------ Dataset records ------

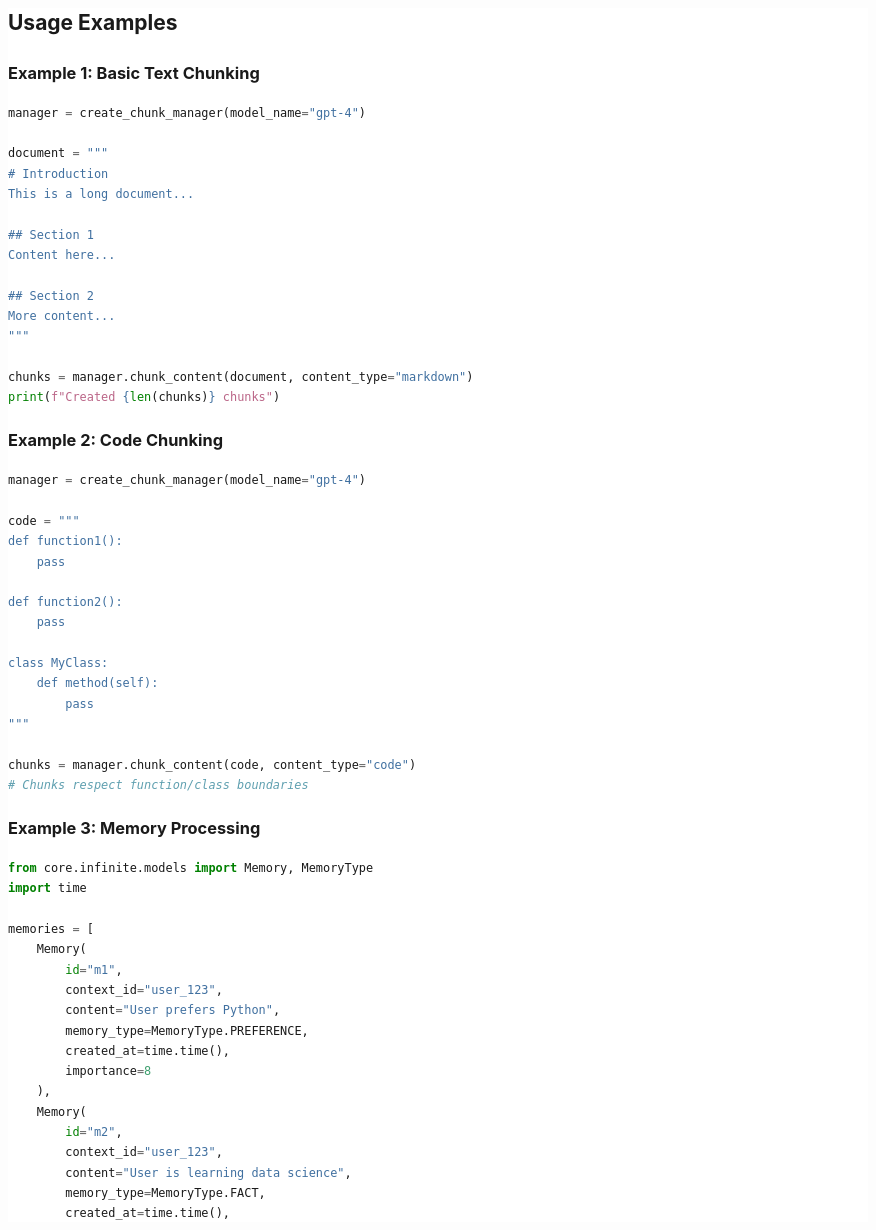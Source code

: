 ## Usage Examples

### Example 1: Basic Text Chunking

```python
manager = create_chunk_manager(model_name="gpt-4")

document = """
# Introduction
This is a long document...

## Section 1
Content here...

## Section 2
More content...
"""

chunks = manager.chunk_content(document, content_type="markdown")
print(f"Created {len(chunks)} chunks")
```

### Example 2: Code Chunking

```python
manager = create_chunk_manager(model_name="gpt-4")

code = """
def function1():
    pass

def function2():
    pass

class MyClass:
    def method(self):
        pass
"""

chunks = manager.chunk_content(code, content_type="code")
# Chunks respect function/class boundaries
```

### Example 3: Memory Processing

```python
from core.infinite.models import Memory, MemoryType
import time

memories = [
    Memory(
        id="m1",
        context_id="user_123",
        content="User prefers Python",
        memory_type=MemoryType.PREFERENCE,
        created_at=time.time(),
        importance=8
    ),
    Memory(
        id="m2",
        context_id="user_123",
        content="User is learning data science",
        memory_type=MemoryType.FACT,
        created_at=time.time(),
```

------

● Brief
Print the records word for word and exclude any picture they hold.

● Answer box
Source code

: ## Usage Examples

### Example 1: Basic Text Chunking

```python
manager = create_chunk_manager(model_name="gpt-4")

document = """
# Introduction
This is a long document...

## Section 1
Content here...

## Section 2
More content...
"""

chunks = manager.chunk_content(document, content_type="markdown")
print(f"Created {len(chunks)} chunks")
```

### Example 2: Code Chunking

```python
manager = create_chunk_manager(model_name="gpt-4")

code = """
def function1():
    pass

def function2():
    pass

class MyClass:
    def method(self):
        pass
"""

chunks = manager.chunk_content(code, content_type="code")
# Chunks respect function/class boundaries
```

### Example 3: Memory Processing

```python
from core.infinite.models import Memory, MemoryType
import time

memories = [
    Memory(
        id="m1",
        context_id="user_123",
        content="User prefers Python",
        memory_type=MemoryType.PREFERENCE,
        created_at=time.time(),
        importance=8
    ),
    Memory(
        id="m2",
        context_id="user_123",
        content="User is learning data science",
        memory_type=MemoryType.FACT,
        created_at=time.time(),
```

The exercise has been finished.